» To do: Print every line of the listing below, starting with the line that holds "- **Backend**: Spring Boot, Spring Security" and going on through the line that holds "lcd.h : header file for lcd screen", both included, and print nothing else.

» Data in this exercise:
────────────────────────────────────────

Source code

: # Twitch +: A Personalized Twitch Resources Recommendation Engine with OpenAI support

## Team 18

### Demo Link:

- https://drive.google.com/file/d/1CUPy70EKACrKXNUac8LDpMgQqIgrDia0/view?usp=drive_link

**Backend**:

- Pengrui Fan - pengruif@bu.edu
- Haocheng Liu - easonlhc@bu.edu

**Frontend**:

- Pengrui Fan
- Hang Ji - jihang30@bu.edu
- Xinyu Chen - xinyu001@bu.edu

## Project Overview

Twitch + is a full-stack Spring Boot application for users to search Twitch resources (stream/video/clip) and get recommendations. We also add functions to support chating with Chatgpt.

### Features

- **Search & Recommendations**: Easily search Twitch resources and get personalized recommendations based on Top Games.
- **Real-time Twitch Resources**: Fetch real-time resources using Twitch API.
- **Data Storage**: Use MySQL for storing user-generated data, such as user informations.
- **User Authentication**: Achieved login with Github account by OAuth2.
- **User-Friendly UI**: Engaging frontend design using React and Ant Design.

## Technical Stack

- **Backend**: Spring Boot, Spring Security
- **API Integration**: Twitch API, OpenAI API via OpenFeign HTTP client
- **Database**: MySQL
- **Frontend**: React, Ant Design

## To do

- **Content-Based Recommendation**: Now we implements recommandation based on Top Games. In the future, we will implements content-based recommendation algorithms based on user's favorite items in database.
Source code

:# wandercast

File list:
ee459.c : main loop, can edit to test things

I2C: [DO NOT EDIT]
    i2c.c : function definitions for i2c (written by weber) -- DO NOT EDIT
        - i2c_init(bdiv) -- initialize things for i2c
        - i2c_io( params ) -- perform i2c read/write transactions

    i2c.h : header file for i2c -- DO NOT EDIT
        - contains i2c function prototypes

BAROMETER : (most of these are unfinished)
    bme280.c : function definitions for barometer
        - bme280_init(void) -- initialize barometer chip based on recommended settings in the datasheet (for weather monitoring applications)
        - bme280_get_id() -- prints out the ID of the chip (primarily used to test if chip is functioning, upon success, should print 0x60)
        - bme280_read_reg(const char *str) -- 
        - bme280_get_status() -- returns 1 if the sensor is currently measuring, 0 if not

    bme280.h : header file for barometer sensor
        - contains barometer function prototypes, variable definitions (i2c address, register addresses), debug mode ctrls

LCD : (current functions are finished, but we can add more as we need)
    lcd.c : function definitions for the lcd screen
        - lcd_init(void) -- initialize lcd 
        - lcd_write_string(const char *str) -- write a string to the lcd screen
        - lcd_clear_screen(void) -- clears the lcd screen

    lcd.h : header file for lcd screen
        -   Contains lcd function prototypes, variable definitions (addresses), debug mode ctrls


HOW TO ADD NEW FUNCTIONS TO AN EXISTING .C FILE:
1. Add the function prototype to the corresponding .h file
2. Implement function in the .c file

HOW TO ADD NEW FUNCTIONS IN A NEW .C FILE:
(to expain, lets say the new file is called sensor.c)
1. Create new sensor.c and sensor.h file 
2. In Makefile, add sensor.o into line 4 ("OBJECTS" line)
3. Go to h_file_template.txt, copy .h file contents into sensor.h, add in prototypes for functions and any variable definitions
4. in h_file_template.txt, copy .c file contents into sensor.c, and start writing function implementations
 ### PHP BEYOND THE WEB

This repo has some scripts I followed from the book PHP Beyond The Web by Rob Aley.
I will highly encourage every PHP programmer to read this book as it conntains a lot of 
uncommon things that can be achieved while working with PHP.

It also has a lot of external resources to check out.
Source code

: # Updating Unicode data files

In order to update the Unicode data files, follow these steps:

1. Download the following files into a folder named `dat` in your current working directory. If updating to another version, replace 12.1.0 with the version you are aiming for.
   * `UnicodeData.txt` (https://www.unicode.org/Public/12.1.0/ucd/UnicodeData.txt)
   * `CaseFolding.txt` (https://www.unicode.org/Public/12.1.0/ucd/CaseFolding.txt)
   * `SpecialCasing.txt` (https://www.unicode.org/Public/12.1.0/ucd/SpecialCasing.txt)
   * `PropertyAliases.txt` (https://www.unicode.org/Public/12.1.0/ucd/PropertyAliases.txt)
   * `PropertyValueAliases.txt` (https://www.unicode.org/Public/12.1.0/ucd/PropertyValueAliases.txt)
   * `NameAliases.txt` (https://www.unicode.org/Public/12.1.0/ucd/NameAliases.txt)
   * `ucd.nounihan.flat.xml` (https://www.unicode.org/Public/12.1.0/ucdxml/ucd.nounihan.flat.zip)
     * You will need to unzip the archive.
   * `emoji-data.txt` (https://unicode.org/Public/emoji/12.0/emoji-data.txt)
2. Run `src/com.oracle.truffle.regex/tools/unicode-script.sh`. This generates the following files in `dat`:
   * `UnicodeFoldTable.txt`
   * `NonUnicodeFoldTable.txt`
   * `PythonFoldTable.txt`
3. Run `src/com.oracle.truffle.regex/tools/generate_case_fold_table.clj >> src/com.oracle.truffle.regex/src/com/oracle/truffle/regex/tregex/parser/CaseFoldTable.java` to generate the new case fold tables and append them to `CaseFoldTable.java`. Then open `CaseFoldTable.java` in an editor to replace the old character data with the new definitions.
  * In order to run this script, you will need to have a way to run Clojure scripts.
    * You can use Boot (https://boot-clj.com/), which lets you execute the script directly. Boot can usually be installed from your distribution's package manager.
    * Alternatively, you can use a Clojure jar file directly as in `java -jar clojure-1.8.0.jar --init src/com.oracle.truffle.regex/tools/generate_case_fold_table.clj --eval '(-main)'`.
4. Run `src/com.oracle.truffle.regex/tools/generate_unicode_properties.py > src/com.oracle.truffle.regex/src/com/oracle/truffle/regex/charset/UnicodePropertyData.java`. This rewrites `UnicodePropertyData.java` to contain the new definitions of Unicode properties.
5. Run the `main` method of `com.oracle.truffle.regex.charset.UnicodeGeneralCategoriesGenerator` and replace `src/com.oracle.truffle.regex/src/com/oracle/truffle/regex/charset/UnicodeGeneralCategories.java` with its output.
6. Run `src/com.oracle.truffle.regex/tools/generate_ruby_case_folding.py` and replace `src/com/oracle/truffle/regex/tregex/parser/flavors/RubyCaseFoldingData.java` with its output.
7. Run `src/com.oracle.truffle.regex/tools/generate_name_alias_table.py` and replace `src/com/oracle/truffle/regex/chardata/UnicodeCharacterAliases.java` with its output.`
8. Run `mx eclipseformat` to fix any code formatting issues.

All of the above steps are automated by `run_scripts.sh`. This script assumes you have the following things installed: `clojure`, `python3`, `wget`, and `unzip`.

────────────────────────────────────────

» Task output:
- **Backend**: Spring Boot, Spring Security
- **API Integration**: Twitch API, OpenAI API via OpenFeign HTTP client
- **Database**: MySQL
- **Frontend**: React, Ant Design

## To do

- **Content-Based Recommendation**: Now we implements recommandation based on Top Games. In the future, we will implements content-based recommendation algorithms based on user's favorite items in database.
Source code

:# wandercast

File list:
ee459.c : main loop, can edit to test things

I2C: [DO NOT EDIT]
    i2c.c : function definitions for i2c (written by weber) -- DO NOT EDIT
        - i2c_init(bdiv) -- initialize things for i2c
        - i2c_io( params ) -- perform i2c read/write transactions

    i2c.h : header file for i2c -- DO NOT EDIT
        - contains i2c function prototypes

BAROMETER : (most of these are unfinished)
    bme280.c : function definitions for barometer
        - bme280_init(void) -- initialize barometer chip based on recommended settings in the datasheet (for weather monitoring applications)
        - bme280_get_id() -- prints out the ID of the chip (primarily used to test if chip is functioning, upon success, should print 0x60)
        - bme280_read_reg(const char *str) -- 
        - bme280_get_status() -- returns 1 if the sensor is currently measuring, 0 if not

    bme280.h : header file for barometer sensor
        - contains barometer function prototypes, variable definitions (i2c address, register addresses), debug mode ctrls

LCD : (current functions are finished, but we can add more as we need)
    lcd.c : function definitions for the lcd screen
        - lcd_init(void) -- initialize lcd 
        - lcd_write_string(const char *str) -- write a string to the lcd screen
        - lcd_clear_screen(void) -- clears the lcd screen

    lcd.h : header file for lcd screen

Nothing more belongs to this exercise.